A área era considerada uma das maiores erosões urbanas (voçorocas) do Brasil, se estendendo por pelo menos oito quilômetros e chegando a 15 metros de altura em alguns locais. O projeto, elaborado em conjunto com a Embrapa, prevê a construção de um canal retangular em concreto armado, com 1.240 metros de comprimento, composto por um dissipador que receberá uma vazão de 55,07 metros cúbicos por segundo. O componente atuará para reduzir a velocidade da água, evitando assim a formação de novos processos erosivos. A proposta busca melhorar a microdrenagem da região, reorganizando a drenagem urbana da cidade.

“Esse é o olhar do Governo do Estado para o Noroeste, para solucionar os problemas da região. Região que costumo chamar de a rota do progresso, do desenvolvimento sustentável do Paraná”, afirmou o governador.
O projeto contempla ainda a implantação de um parque urbano com o plantio de espécies arbóreas em 30 hectares ao longo das duas margens da erosão. A estrutura contará com pista de caminhada e campo de futebol, além de um viveiro para produção de mudas de espécies nativas.
De acordo com o engenheiro civil do IAT na região Noroeste, Guilherme Winston da Silva Oliveira, além dos danos estruturais, a execução da obra busca superar desafios ambientais. “Temos ali a perda de solo, o assoreamento de cursos de água e a degradação da vegetação no entorno da voçoroca e na sua cabeceira. Por isso optamos pela criação de um parque urbano na região, que além de representar um ambiente de lazer para moradores de Loanda, servirá para atenuar o impacto do principal agente causador da erosão, a água, que passará a ser melhor absorvida em solo coberto com áreas verdes”, afirmou.
Ele explicou que a erosão em Loanda se estabeleceu ao longo dos anos, a partir do lançamento da drenagem pluvial do próprio município. Esse sistema capta a água da chuva que escoa por telhados, ruas e calçadas e a direciona para pontos afastados da área urbana, geralmente em zonas rurais ou periurbanas. Com a expansão da cidade, as vazões e velocidades do escoamento aumentaram, intensificando a abertura da voçoroca.

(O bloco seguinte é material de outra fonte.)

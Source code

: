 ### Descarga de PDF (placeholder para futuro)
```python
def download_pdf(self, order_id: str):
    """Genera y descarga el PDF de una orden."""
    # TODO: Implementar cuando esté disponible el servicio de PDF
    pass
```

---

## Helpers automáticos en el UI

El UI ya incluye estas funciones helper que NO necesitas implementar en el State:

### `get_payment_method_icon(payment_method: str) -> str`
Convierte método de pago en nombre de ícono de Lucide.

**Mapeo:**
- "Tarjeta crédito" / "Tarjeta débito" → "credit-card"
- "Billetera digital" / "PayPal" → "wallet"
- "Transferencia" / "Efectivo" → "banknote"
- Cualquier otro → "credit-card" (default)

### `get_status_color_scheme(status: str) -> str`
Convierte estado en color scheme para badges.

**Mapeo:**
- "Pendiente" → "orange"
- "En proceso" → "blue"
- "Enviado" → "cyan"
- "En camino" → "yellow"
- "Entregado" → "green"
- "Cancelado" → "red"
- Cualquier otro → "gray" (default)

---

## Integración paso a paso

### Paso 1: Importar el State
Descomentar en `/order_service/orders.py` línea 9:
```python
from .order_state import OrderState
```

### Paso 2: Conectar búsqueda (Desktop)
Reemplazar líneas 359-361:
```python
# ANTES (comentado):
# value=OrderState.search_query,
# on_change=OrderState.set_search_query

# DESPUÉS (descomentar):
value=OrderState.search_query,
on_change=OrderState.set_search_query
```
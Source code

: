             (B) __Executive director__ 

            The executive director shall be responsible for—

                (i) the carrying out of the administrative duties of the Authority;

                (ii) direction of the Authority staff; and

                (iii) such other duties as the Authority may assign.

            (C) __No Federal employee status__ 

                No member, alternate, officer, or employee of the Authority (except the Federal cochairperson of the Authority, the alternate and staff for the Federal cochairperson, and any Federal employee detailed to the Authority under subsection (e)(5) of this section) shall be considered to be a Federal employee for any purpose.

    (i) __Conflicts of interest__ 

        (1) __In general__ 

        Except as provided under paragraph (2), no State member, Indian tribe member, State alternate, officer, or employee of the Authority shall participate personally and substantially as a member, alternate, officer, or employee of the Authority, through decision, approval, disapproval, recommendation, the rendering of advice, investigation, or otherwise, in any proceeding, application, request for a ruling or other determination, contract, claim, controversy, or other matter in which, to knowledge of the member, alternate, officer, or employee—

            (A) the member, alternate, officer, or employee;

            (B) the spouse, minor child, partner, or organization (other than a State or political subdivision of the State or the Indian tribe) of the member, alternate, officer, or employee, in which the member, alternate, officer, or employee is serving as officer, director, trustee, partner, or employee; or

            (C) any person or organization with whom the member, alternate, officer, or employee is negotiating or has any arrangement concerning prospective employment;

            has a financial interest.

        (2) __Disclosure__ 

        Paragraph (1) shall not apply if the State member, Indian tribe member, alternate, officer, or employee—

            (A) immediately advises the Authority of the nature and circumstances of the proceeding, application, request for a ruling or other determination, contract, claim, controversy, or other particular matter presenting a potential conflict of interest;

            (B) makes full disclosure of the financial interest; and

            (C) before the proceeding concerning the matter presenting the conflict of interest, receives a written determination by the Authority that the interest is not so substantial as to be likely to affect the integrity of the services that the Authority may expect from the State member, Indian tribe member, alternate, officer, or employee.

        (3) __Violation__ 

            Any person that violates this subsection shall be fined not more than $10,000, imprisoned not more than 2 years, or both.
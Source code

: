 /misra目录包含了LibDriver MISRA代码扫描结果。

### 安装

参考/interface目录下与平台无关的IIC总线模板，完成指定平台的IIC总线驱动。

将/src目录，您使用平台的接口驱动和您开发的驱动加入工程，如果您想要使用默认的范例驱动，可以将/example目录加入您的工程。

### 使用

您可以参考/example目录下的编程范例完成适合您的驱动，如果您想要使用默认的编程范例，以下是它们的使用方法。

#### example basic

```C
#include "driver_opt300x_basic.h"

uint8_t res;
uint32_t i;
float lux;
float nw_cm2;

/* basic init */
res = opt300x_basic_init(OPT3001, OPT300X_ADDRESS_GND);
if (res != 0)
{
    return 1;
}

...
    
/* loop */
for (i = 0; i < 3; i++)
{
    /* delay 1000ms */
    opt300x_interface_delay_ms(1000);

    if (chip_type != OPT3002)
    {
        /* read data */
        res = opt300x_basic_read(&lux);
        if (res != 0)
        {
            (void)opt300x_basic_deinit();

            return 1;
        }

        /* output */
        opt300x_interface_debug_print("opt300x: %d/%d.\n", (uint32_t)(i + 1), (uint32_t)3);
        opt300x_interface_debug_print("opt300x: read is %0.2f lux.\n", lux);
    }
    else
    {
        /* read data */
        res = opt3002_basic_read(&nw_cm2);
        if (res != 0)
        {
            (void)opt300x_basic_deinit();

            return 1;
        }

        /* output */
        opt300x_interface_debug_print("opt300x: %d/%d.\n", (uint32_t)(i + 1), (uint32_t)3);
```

“Por isso a importância de implantar áreas verdes capazes de infiltrar parte das chuvas, criar bacias de amortecimento em regiões muito impermeabilizadas e instalar dissipadores de energia adequados para receber os escoamentos”, destacou Oliveira.
ARENITO CAIUÁ – Loanda está localizada na Formação Arenito Caiuá, que ocupa cerca de 3,1 milhões de hectares no Noroeste do Paraná, abrangendo 107 municípios da região, o que corresponde a aproximadamente 15% da área do Estado. O solo nessas cidades costuma ser arenoso e possui baixos teores de matéria orgânica. Por isso, se decompõem facilmente e possuem baixa capacidade de retenção de água, ficando mais sujeito à erosão.